4.  **Deep Dive**: Creating detailed "Spaghetti Plots" and Animations.

In [None]:
import os
import glob
from pathlib import Path
import matplotlib.pyplot as plt
from IPython.display import Image, display

# Import teval modules
from teval.config import TevalConfig, generate_default_config
from teval.pipeline import run_pipeline

# Set up our workspace
WORKDIR = Path("demo_output")
WORKDIR.mkdir(exist_ok=True)

print(f"Working directory set to: {WORKDIR}")

### Step 0: (Optional) Generate Sample Data
If you do not have your own T-Route ensemble output files yet, you can run the cell below to generate realistic dummy data based on a sample hydrofabric GeoPackage.

**Note:** You must have a valid `.gpkg` file (e.g., `gage_10023000.gpkg`) in your `data/` folder for this to work.

In [None]:
# Import the dummy data generator from the root directory
import sys
sys.path.append("..") # Ensure root dir is in path if notebook is in a subfolder
try:
    from create_dummy_data import create_realistic_output_from_gpkg
    
    # USER INPUT REQUIRED
    # Update this path to point to your local hydrofabric file
    GPKG_PATH = Path("../data/gage_10023000.gpkg") 
    OUTPUT_DIR = Path("../data/")
    
    if GPKG_PATH.exists():
        print(f"Generating dummy ensemble data in {OUTPUT_DIR}...")
        create_realistic_output_from_gpkg(
            output_dir=str(OUTPUT_DIR),
            gpkg_path=str(GPKG_PATH),
            num_members=10
        )
        print("Sample data generated.")
    else:
        print(f" Skipping data generation: {GPKG_PATH} not found.")
        print("To run this step, please provide a valid hydrofabric GeoPackage path in the code above.")
        
except ImportError:
    print(" Could not import 'create_dummy_data'. Ensure the script is in your project root.")

### Step 1: Initialize Configuration
We start by generating a default configuration file.
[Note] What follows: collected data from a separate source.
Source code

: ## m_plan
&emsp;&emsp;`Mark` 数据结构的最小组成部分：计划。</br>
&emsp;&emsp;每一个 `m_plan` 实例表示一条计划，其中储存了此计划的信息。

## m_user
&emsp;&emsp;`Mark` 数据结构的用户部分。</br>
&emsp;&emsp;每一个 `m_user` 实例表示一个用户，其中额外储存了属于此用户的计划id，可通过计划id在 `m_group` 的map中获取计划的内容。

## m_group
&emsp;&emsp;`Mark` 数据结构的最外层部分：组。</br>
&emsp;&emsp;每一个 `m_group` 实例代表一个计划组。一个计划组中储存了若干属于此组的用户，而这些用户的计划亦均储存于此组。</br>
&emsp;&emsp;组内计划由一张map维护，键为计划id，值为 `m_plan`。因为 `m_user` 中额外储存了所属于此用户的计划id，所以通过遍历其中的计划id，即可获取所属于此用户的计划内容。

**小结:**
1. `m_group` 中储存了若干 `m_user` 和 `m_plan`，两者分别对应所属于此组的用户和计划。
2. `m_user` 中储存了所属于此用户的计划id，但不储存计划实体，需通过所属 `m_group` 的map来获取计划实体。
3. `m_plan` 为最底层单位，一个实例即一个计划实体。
In a real workflow, you would edit this YAML file to point to your specific NetCDF data.

In [None]:
config_path = "demo_config.yaml"

# Generate default if it doesn't exist
if not os.path.exists(config_path):
    generate_default_config(config_path)
    print(f"Created default config: {config_path}")

# Load the config object
config = TevalConfig.from_yaml(config_path)

# Point to our sample data (Adjust these paths to match your actual sample data location)
config.io.input_dir = Path("../data") 
config.io.output_dir = WORKDIR
config.io.ensemble_pattern = "troute_output_formulation_*.nc"

# Let's verify what we have
print(f"Input: {config.io.input_dir}")
print(f"Output: {config.io.output_dir}")

### Step 2: The Ensemble Calculations
Processing large ensemble files can take a long time, depending on the size of the domain and duration of the simulation. `teval` is able to do this once then save the processed data to a file.

We will run the pipeline with `stats.enabled = True`. This reads the raw NetCDF files, calculates mean/median/quantiles, and saves them to `ensemble_stats.nc`.

In [None]:
# Configure for Calculation
config.stats.enabled = True
config.stats.quantiles = [0.05, 0.95] # 90% uncertainty bands

# Disable viz for now to keep it fast
config.viz.hydrographs.enabled = False
config.viz.static_maps.enabled = False
config.viz.interactive_map.enabled = False
config.viz.animation.enabled = False

# Run the pipeline
run_pipeline(config)

print("Statistics calculated and cached.")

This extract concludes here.